Mayor of London Boris Johnson last month described the £250,000 a year he receives to write a weekly column for a national newspaper as “chicken feed”.

This is, of course, on top of his mayoral salary of almost £140,000 which itself works out at around £75 an hour for a normal working week. That’s one hungry chicken.

Contrast this with 500 London Underground cleaning staff who work for ISS on the Tube Lines contract who still earn £6.15 an hour and work in appalling conditions, despite the London Living Wage being raised to £7.60.

While Boris Johnson is being driven across the city in taxis, underneath the streets our members are expected to clean up syringes, deal with the aftermath of suicides and run the constant risk of exposure to diseases carried by rats.

Instead of river-view offices and brushed chrome facilities, cleaners work in filthy conditions down the tube tunnels. They typically have no access to hot and cold running water to wash themselves and share primitive and cramped, mixed changing rooms.

The Mayor has pledged that all GLA and Transport for London staff would receive the living wage. But ISS claims it can no longer afford to pay it and we have called on Mayor Johnson as chair of TfL to intervene.

A charter for change

Concerted action by our cleaning members last year – alongside the fantastic support we have had from campaigners from outside our industry – won the living wage on contracts across the Underground network.

This was as a result of a massive campaign which combined industrial action with political pressure, and is ongoing because we recognise the living wage should only be a minimum.

Part of this was to develop a cleaners’ charter that gives us something to recruit, organise and campaign around.

As well as demands around pay, conditions and progression, the charter calls for an end to the exploitation of cleaners who since being contracted out from the mid-1980s onwards, and through rail privatisation, have been treated by employers as separate from other railway staff.

There is high proportion of migrant workers in the cleaning workforce, and employers deliberately exploit this vulnerable section of workers. The bosses have recently starting using immigration raids to crank up the pressure on cleaners not to assert themselves for better pay and conditions.

As a union we are trying to deal more effectively with immigration issues and have published a reps' guide to immigration checks, which is available online.

We are all trade unionists

The basis of our campaign is that everyone who works on the railway is a railworker, whether they maintain the tracks, sell tickets, make announcements, drive trains, draw up rosters, pull signal levers or clean stations or trains.

Our activists resolved that no grade should be left out because they were “too difficult to organise” or not really railway workers.

In practice for example, this has meant that RMT station staff and drivers' reps have represented cleaners at disciplinary hearings, and that members in different grades have taken responsibility for recruiting and involving cleaners in their area, while working to recruit and train reps from among the cleaners themselves.

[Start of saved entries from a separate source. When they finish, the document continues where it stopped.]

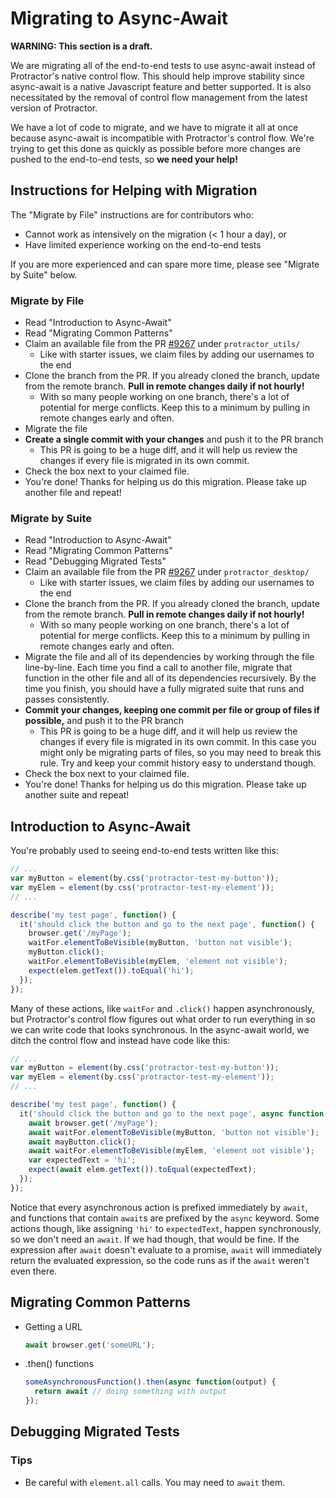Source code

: # Migrating to Async-Await

**WARNING: This section is a draft.**

We are migrating all of the end-to-end tests to use async-await instead of Protractor's native control flow. This should help improve stability since async-await is a native Javascript feature and better supported. It is also necessitated by the removal of control flow management from the latest version of Protractor.

We have a lot of code to migrate, and we have to migrate it all at once because async-await is incompatible with Protractor's control flow. We're trying to get this done as quickly as possible before more changes are pushed to the end-to-end tests, so **we need your help!**

## Instructions for Helping with Migration

The "Migrate by File" instructions are for contributors who:

* Cannot work as intensively on the migration (< 1 hour a day), or
* Have limited experience working on the end-to-end tests

If you are more experienced and can spare more time, please see "Migrate by Suite" below.

### Migrate by File

* Read "Introduction to Async-Await"
* Read "Migrating Common Patterns"
* Claim an available file from the PR [#9267](https://github.com/oppia/oppia/pull/9267) under `protractor_utils/`
    * Like with starter issues, we claim files by adding our usernames to the end
* Clone the branch from the PR. If you already cloned the branch, update from the remote branch. **Pull in remote changes daily if not hourly!**
    * With so many people working on one branch, there's a lot of potential for merge conflicts. Keep this to a minimum by pulling in remote changes early and often.
* Migrate the file
* **Create a single commit with your changes** and push it to the PR branch
    * This PR is going to be a huge diff, and it will help us review the changes if every file is migrated in its own commit.
* Check the box next to your claimed file.
* You're done! Thanks for helping us do this migration. Please take up another file and repeat!

### Migrate by Suite

* Read "Introduction to Async-Await"
* Read "Migrating Common Patterns"
* Read "Debugging Migrated Tests"
* Claim an available file from the PR [#9267](https://github.com/oppia/oppia/pull/9267) under `protractor_desktop/`
    * Like with starter issues, we claim files by adding our usernames to the end
* Clone the branch from the PR. If you already cloned the branch, update from the remote branch. **Pull in remote changes daily if not hourly!**
    * With so many people working on one branch, there's a lot of potential for merge conflicts. Keep this to a minimum by pulling in remote changes early and often.
* Migrate the file and all of its dependencies by working through the file line-by-line. Each time you find a call to another file, migrate that function in the other file and all of its dependencies recursively. By the time you finish, you should have a fully migrated suite that runs and passes consistently.
* **Commit your changes, keeping one commit per file or group of files if possible,** and push it to the PR branch
    * This PR is going to be a huge diff, and it will help us review the changes if every file is migrated in its own commit. In this case you might only be migrating parts of files, so you may need to break this rule. Try and keep your commit history easy to understand though.
* Check the box next to your claimed file.
* You're done! Thanks for helping us do this migration. Please take up another suite and repeat!

## Introduction to Async-Await

You're probably used to seeing end-to-end tests written like this:

```js
// ...
var myButton = element(by.css('protractor-test-my-button'));
var myElem = element(by.css('protractor-test-my-element'));
// ...

describe('my test page', function() {
  it('should click the button and go to the next page', function() {
    browser.get('/myPage');
    waitFor.elementToBeVisible(myButton, 'button not visible');
    myButton.click();
    waitFor.elementToBeVisible(myElem, 'element not visible');
    expect(elem.getText()).toEqual('hi');
  });
});
```

Many of these actions, like `waitFor` and `.click()` happen asynchronously, but Protractor's control flow figures out what order to run everything in so we can write code that looks synchronous. In the async-await world, we ditch the control flow and instead have code like this:

```js
// ...
var myButton = element(by.css('protractor-test-my-button'));
var myElem = element(by.css('protractor-test-my-element'));
// ...

describe('my test page', function() {
  it('should click the button and go to the next page', async function() {
    await browser.get('/myPage');
    await waitFor.elementToBeVisible(myButton, 'button not visible');
    await mayButton.click();
    await waitFor.elementToBeVisible(myElem, 'element not visible');
    var expectedText = 'hi';
    expect(await elem.getText()).toEqual(expectedText);
  });
});
```

Notice that every asynchronous action is prefixed immediately by `await`, and functions that contain `await`s are prefixed by the `async` keyword. Some actions though, like assigning `'hi'` to `expectedText`, happen synchronously, so we don't need an `await`. If we had though, that would be fine. If the expression after `await` doesn't evaluate to a promise, `await` will immediately return the evaluated expression, so the code runs as if the `await` weren't even there.

## Migrating Common Patterns

* Getting a URL
  ```js
  await browser.get('someURL');
  ```
* .then() functions
  ```js
  someAsynchronousFunction().then(async function(output) {
    return await // doing something with output
  });
  ```

## Debugging Migrated Tests

### Tips

* Be careful with `element.all` calls. You may need to `await` them.
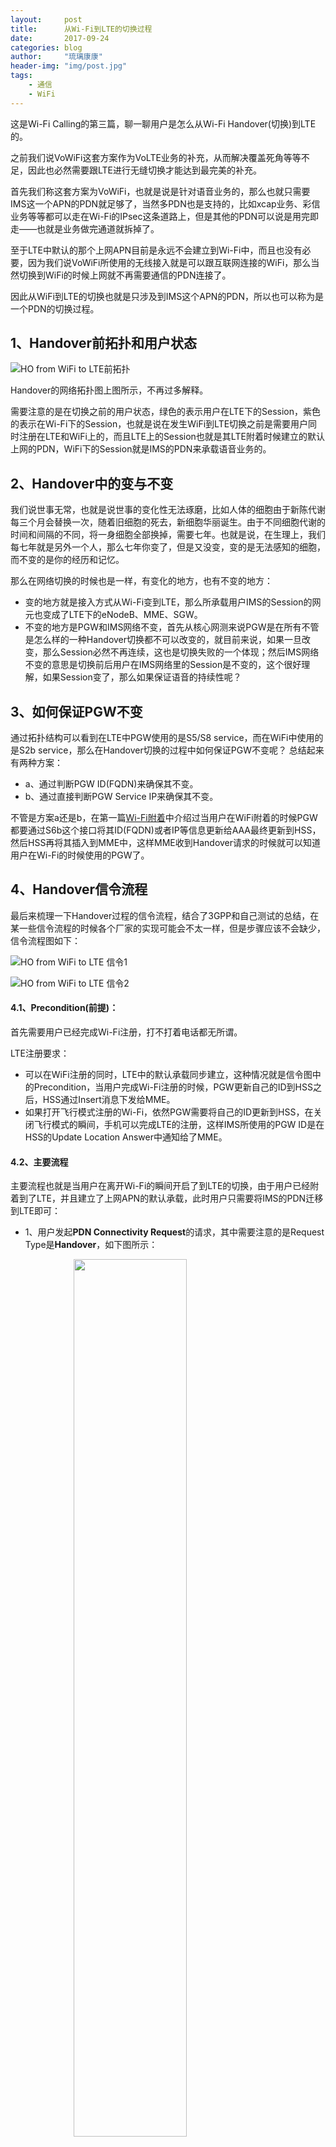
 ```yaml
---
layout:     post
title:      从Wi-Fi到LTE的切换过程
date:       2017-09-24
categories: blog
author:     "琉璃康康"
header-img: "img/post.jpg"
tags:
    - 通信
    - WiFi
---
```


<style>
img{
  display:block;
  margin:0
  auto;
}
</style>

<meta name="referrer" content="never">

这是Wi-Fi Calling的第三篇，聊一聊用户是怎么从Wi-Fi Handover(切换)到LTE的。

之前我们说VoWiFi这套方案作为VoLTE业务的补充，从而解决覆盖死角等等不足，因此也必然需要跟LTE进行无缝切换才能达到最完美的补充。

首先我们称这套方案为VoWiFi，也就是说是针对语音业务的，那么也就只需要IMS这一个APN的PDN就足够了，当然多PDN也是支持的，比如xcap业务、彩信业务等等都可以走在Wi-Fi的IPsec这条道路上，但是其他的PDN可以说是用完即走——也就是业务做完通道就拆掉了。

至于LTE中默认的那个上网APN目前是永远不会建立到Wi-Fi中，而且也没有必要，因为我们说VoWiFi所使用的无线接入就是可以跟互联网连接的WiFi，那么当然切换到WiFi的时候上网就不再需要通信的PDN连接了。

因此从WiFi到LTE的切换也就是只涉及到IMS这个APN的PDN，所以也可以称为是一个PDN的切换过程。

## 1、Handover前拓扑和用户状态

![HO from WiFi to LTE前拓扑][3]

Handover的网络拓扑图上图所示，不再过多解释。

需要注意的是在切换之前的用户状态，绿色的表示用户在LTE下的Session，紫色的表示在Wi-Fi下的Session，也就是说在发生WiFi到LTE切换之前是需要用户同时注册在LTE和WiFi上的，而且LTE上的Session也就是其LTE附着时候建立的默认上网的PDN，WiFi下的Session就是IMS的PDN来承载语音业务的。

## 2、Handover中的变与不变
我们说世事无常，也就是说世事的变化性无法琢磨，比如人体的细胞由于新陈代谢每三个月会替换一次，随着旧细胞的死去，新细胞华丽诞生。由于不同细胞代谢的时间和间隔的不同，将一身细胞全部换掉，需要七年。也就是说，在生理上，我们每七年就是另外一个人，那么七年你变了，但是又没变，变的是无法感知的细胞，而不变的是你的经历和记忆。

那么在网络切换的时候也是一样，有变化的地方，也有不变的地方：

- 变的地方就是接入方式从Wi-Fi变到LTE，那么所承载用户IMS的Session的网元也变成了LTE下的eNodeB、MME、SGW。
- 不变的地方是PGW和IMS网络不变，首先从核心网测来说PGW是在所有不管是怎么样的一种Handover切换都不可以改变的，就目前来说，如果一旦改变，那么Session必然不再连续，这也是切换失败的一个体现；然后IMS网络不变的意思是切换前后用户在IMS网络里的Session是不变的，这个很好理解，如果Session变了，那么如果保证语音的持续性呢？

## 3、如何保证PGW不变
通过拓扑结构可以看到在LTE中PGW使用的是S5/S8 service，而在WiFi中使用的是S2b service，那么在Handover切换的过程中如何保证PGW不变呢？
总结起来有两种方案：

- a、通过判断PGW ID(FQDN)来确保其不变。
- b、通过直接判断PGW Service IP来确保其不变。

不管是方案a还是b，在第一篇[Wi-Fi附着](http://minpukang.github.io/blog/2017/09/16/VoWiFi-Core/)中介绍过当用户在WiFi附着的时候PGW都要通过S6b这个接口将其ID(FQDN)或者IP等信息更新给AAA最终更新到HSS，然后HSS再将其插入到MME中，这样MME收到Handover请求的时候就可以知道用户在Wi-Fi的时候使用的PGW了。

## 4、Handover信令流程
最后来梳理一下Handover过程的信令流程，结合了3GPP和自己测试的总结，在某一些信令流程的时候各个厂家的实现可能会不太一样，但是步骤应该不会缺少，信令流程图如下：

![HO from WiFi to LTE 信令1][4]

![HO from WiFi to LTE 信令2][5]

#### 4.1、Precondition(前提)：
首先需要用户已经完成Wi-Fi注册，打不打着电话都无所谓。

LTE注册要求：

- 可以在WiFi注册的同时，LTE中的默认承载同步建立，这种情况就是信令图中的Precondition，当用户完成Wi-Fi注册的时候，PGW更新自己的ID到HSS之后，HSS通过Insert消息下发给MME。
- 如果打开飞行模式注册的Wi-Fi，依然PGW需要将自己的ID更新到HSS，在关闭飞行模式的瞬间，手机可以完成LTE的注册，这样IMS所使用的PGW ID是在HSS的Update Location Answer中通知给了MME。

#### 4.2、主要流程
主要流程也就是当用户在离开Wi-Fi的瞬间开启了到LTE的切换，由于用户已经附着到了LTE，并且建立了上网APN的默认承载，此时用户只需要将IMS的PDN迁移到LTE即可：

- 1、用户发起**PDN Connectivity Request**的请求，其中需要注意的是Request Type是**Handover**，如下图所示：

<img src="https://mmbiz.qpic.cn/mmbiz_png/QqiaFS6NT0eC047Wv5lpgqYIlpqMPhjjdbsB0oFMfribQXLhQVCMadKqQKxNe09oOB1UVQR1icLJ6UnYGwiazORIkA/0?wx_fmt=png" width="60%" height="60%" />

- 2、当MME收到一个带有**Handover** Type的PDN建立请求之后，需要得到其在Wi-Fi时使用的PGW的IP地址，因此从PDN建立请求中获取APN，并得到HSS提供的此APN下的**AVP: MIP6-Agent-Info**中的PGW信息：
    + 如果是**AVP: MIP-Home-Agent-Address**，也就是一个PGW IP地址，那么MME可以直接发送** Create Session Request**来建立GTP Tunnel。
    + 如果是**AVP: MIP-Home-Agent-Host**，也就是一个PGW ID(FQDN)，MME可以有如下两种行为：
        - 第一种是直接使用整个PGW ID进行一个A/AAAA的DNS查询，但是弊端就是MME无法知道此PGW是否支持S5/S8的Service。
        - 第二种就是拿到这个PGW ID后，根据协议规则，取出ID中的**canonical-node-name**，然后进行一个NAPTR的DNS查询，这样MME收到返回结果之后需要进行服务匹配(**x-3gpp-pgw:x-s5-gtp:x-s8-gtp**，以PGW使用GTP协议为例)成功之后，最终再得到PGW的S5/S8 IP。
    + 通过以上的过程，MME最终得到PGW的S5/S8 IP地址，同时SGW的S11 IP地址已经在一开始的LTE附着获取到了。

- 3、MME开始GTP Tunnel的建立，发送一个**Handover Indication**为**True**的Create Session Request到SGW，然后SGW经过信息更新(SGW的S5/S8信息)之后发给PGW，Handover标签如下图所示：

<img src="https://mmbiz.qpic.cn/mmbiz_png/QqiaFS6NT0eC047Wv5lpgqYIlpqMPhjjdL6l9E8e49VfCnhnGnHkGuY5IIgAhicHHXjj8f2TNe1WJ6aCcYLTHxeA/0?wx_fmt=png" width="60%" height="60%" />

- 4、PGW收到切换的Create Session Request之后，可能需要进行Gx接口的IP-Can-Session的更新并得到PCRF的确认。

- 5、PGW回复成功的**Create Session Response**给SGW，然后SGW更新信息(SGW的S11/S1U信息)后发给MME。

- 6、MME将成功的信息通过**Activate default EPS bearer context request**的NAS消息回复给UE，包括APN、Qos、UE IP等信息，同时将SGW的S1U信息(IP和TEID)告知给eNodeB.

- 7、UE收到Request之后进行各种完整性校验确认无误之后，回复**Activate default EPS bearer context accept**的NAS消息通过eNodeB转发给MME，同时eNodeB也将其S1U的信息(IP和TEID)封装后一并上交给MME。

- 8、MME收到Accept和eNodeB的S1U信息后，将信息通过**Modify Bearer**消息通知给SGW。

- 9、SGW回复**Modify Bearer Response**给MME确认更新完毕。

#### 4.3、释放Wi-Fi中的Session
PGW完成LTE的Session建立之后，发起Wi-Fi Session的释放，这个释放的过程可能会有所不同，但是主要信令可以总结为如下几步：

- 10、PGW通过**Session-Terminate**的信息通知AAA释放S6b Session。
- 11、PGW发送**Delete Bearer Request**给ePDG.
- 12、ePDG收到消息之后发送**Session-Terminate-Request**给AAA来释放SWm Session.
- 13、AAA收到Terminate之后通过带有类似USER_DEREGITRATION标签的Server-Assignment的消息来通知HSS释放用户的Wi-Fi Session信息。
- 14、AAA收到HSS的确认消息之后，发送**Session-Terminate-Answer**给ePDG来告知AAA/HSS已经完成Wi-Fi Session的释放。
- 15、ePDG回**Delete Bearer Response**给PGW以确认Wi-Fi Session释放成功。
- 16、为了同步网络侧和用户侧的Session，ePDG通过带有**Delete**标签的**Information Request**通知UE释放其Wi-Fi Session。
- 17、但是由于UE已经离开Wi-Fi，所以delete的消息可能不会到达UE，所以UE的确认可能是收不到的。

#### 4.4、IMS网络的更新
在用户已经完成Handover的主要信令，也就是完成LTE侧的消息之后，需要迅速通过SIP消息更新IMS网络的Session。

同时如果用户是带有电话的切换，此时，需要建立LTE中的专载来承载语音业务，从而保证用户从Wi-Fi切换到LTE之后所有语音业务不间断。

## 5、Handover后拓扑和用户状态
Handover完成后用户依然有两个PDN，一个是一直在LTE中的上网PDN，另一个就是从Wi-Fi切换过来的IMS的PDN，之后的用户Session状态如下图所示：

![HO from WiFi to LTE前拓扑][9]

以上就是Wi-Fi到LTE的Handover(切换)内容，欢迎公众号留言讨论。

PS：最近迷上了晚霞和星芒，周末两天终于把这个Handover整理完了，所以下午去台场亲近一下大自然顺便参观了一下日本的小自由女神像，然后得到了下边这种晚霞下的台场夜景，星芒效果超级喜欢(不过场景太乱了【捂脸】)：

![台场晚霞][10]

最后送上四只超级萌犬：

![四只萌犬][11]

------------
<p align="center">欢迎关注公众号，摄影，旅行，瞎聊，等等等：</p>
<img src="https://mmbiz.qpic.cn/mmbiz_jpg/QqiaFS6NT0eD1g2UjYu4VfCGHmbhgVqOAnNnJQfN7ZhRVUCopYOsfpPtIEB95VNEqu8trAxJXzGDg01ka6z6wzQ/0?wx_fmt=jpeg" width="30%" />

  [0]: https://mmbiz.qpic.cn/mmbiz_jpg/QqiaFS6NT0eCZ6gG5NJjutfc6ZHJLrS03l9SOZbtcUVZpjg7KpA8mLsSEk8FZjlicsluXXorAoDAKFBIQWDBtr0g/0?wx_fmt=jpeg
  [1]: https://mmbiz.qpic.cn/mmbiz_jpg/QqiaFS6NT0eAoGfjsaJt2NQ0a9AKmrIRoR9gKlX1I78Z4AoPtjyEPM56slw9gAQBdAHjHckbw4h93FvVVATBuLQ/0?wx_fmt=jpeg
  [2]: https://mmbiz.qpic.cn/mmbiz_jpg/QqiaFS6NT0eD3anvFetwgNHv3X1AiaXIzWPvazEMIEralm9vs42XsVfoniaXRCSkSpNpz9icsIYFgq84Eic2whLdAfg/0?wx_fmt=jpeg
  [3]: https://mmbiz.qpic.cn/mmbiz_png/QqiaFS6NT0eC047Wv5lpgqYIlpqMPhjjdv2WlZrZsd1yFnnopudFWR4BgWJxlMzRA2HeSxZqTfS8a5zJ77wB0MQ/0?wx_fmt=png
  [4]: https://mmbiz.qpic.cn/mmbiz_png/QqiaFS6NT0eC047Wv5lpgqYIlpqMPhjjd7cMmQoRicfRq1nFxGicb4h6ia2wSNU6zDJksFDSn05qU8af0UxnxTWRAg/0?wx_fmt=png
  [5]: https://mmbiz.qpic.cn/mmbiz_png/QqiaFS6NT0eC047Wv5lpgqYIlpqMPhjjdJRkhIrKicG5ga0t921b06tpWdgKlnUR4oNUa4ckuE1M5EGf13vXPbOQ/0?wx_fmt=png
  [6]: https://mmbiz.qpic.cn/mmbiz_png/QqiaFS6NT0eC047Wv5lpgqYIlpqMPhjjdbsB0oFMfribQXLhQVCMadKqQKxNe09oOB1UVQR1icLJ6UnYGwiazORIkA/0?wx_fmt=png
  [7]: https://mmbiz.qpic.cn/mmbiz_png/QqiaFS6NT0eC047Wv5lpgqYIlpqMPhjjdL6l9E8e49VfCnhnGnHkGuY5IIgAhicHHXjj8f2TNe1WJ6aCcYLTHxeA/0?wx_fmt=png
  [8]: https://mmbiz.qpic.cn/mmbiz_jpg/QqiaFS6NT0eC047Wv5lpgqYIlpqMPhjjdqJy7xARasK7YLPJeTGCvibjOsWcpr57FyEOCxWLUOV9vkGiaIDhVUkUQ/0?wx_fmt=jpeg
  [9]: https://mmbiz.qpic.cn/mmbiz_png/QqiaFS6NT0eC047Wv5lpgqYIlpqMPhjjddIQuaQFlfMIM9Q2N2AxqxSR6V0uZnPv5pcp3pDbSxYnzY31mziaRNSA/0?wx_fmt=png
  [10]: https://mmbiz.qpic.cn/mmbiz_jpg/QqiaFS6NT0eC047Wv5lpgqYIlpqMPhjjdQNdFhLJgoEGTo31AHXl03GkbUfhkXeVxoyziakAE1ficEHkl2hRe2icAQ/0?wx_fmt=jpeg
  [11]: https://mmbiz.qpic.cn/mmbiz_jpg/QqiaFS6NT0eC047Wv5lpgqYIlpqMPhjjdEZEEMZiaAsgPsF1pQWAK4XohI5hE4ictz7w609tH3jibCOsYCgsE8icUVg/0?wx_fmt=jpeg
  [12]: https://mmbiz.qpic.cn/mmbiz_jpg/QqiaFS6NT0eC047Wv5lpgqYIlpqMPhjjdQNdFhLJgoEGTo31AHXl03GkbUfhkXeVxoyziakAE1ficEHkl2hRe2icAQ/0?wx_fmt=jpeg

Our next step is to revive our regular cleaners' meetings; democracy and participation by rank and file workers is as crucial to this campaign as any other.

The next meeting will discuss and agree a detailed strategy for organising, and we will then allocate resources accordingly.

I would like to see the union submit a new pay and conditions claim to all the cleaning employers, especially in light of the recent uprating of the London Living Wage.

I think organising drives work best when focused around winnable demands for a better life at work, rather than just on the principle that trade unionism is “a good thing”.